Work task
Pull out every line with the word "site" from the entries below.

Supplied entries
------------------------

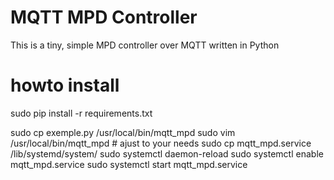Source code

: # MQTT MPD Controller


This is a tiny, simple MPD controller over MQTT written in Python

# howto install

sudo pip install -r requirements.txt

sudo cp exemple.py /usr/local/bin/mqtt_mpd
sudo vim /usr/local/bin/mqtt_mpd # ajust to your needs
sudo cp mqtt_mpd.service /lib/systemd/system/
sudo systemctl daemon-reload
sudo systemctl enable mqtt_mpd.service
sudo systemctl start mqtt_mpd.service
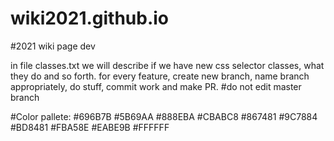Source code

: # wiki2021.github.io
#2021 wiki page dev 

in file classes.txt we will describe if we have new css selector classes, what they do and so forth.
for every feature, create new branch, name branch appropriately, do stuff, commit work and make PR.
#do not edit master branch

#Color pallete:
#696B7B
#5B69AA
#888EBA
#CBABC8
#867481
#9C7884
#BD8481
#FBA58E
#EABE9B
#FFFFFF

------------------------

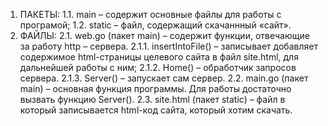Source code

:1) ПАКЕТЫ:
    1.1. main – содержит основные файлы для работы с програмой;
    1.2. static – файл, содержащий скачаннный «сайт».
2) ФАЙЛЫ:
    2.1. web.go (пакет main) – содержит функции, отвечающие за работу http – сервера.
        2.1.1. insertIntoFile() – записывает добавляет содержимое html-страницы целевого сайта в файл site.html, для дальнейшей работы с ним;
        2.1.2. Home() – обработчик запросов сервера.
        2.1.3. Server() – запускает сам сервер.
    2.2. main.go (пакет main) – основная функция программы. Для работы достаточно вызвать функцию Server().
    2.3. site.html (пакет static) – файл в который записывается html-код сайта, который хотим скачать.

------------------------

Answer box
        2.1.1. insertIntoFile() – записывает добавляет содержимое html-страницы целевого сайта в файл site.html, для дальнейшей работы с ним;
    2.3. site.html (пакет static) – файл в который записывается html-код сайта, который хотим скачать.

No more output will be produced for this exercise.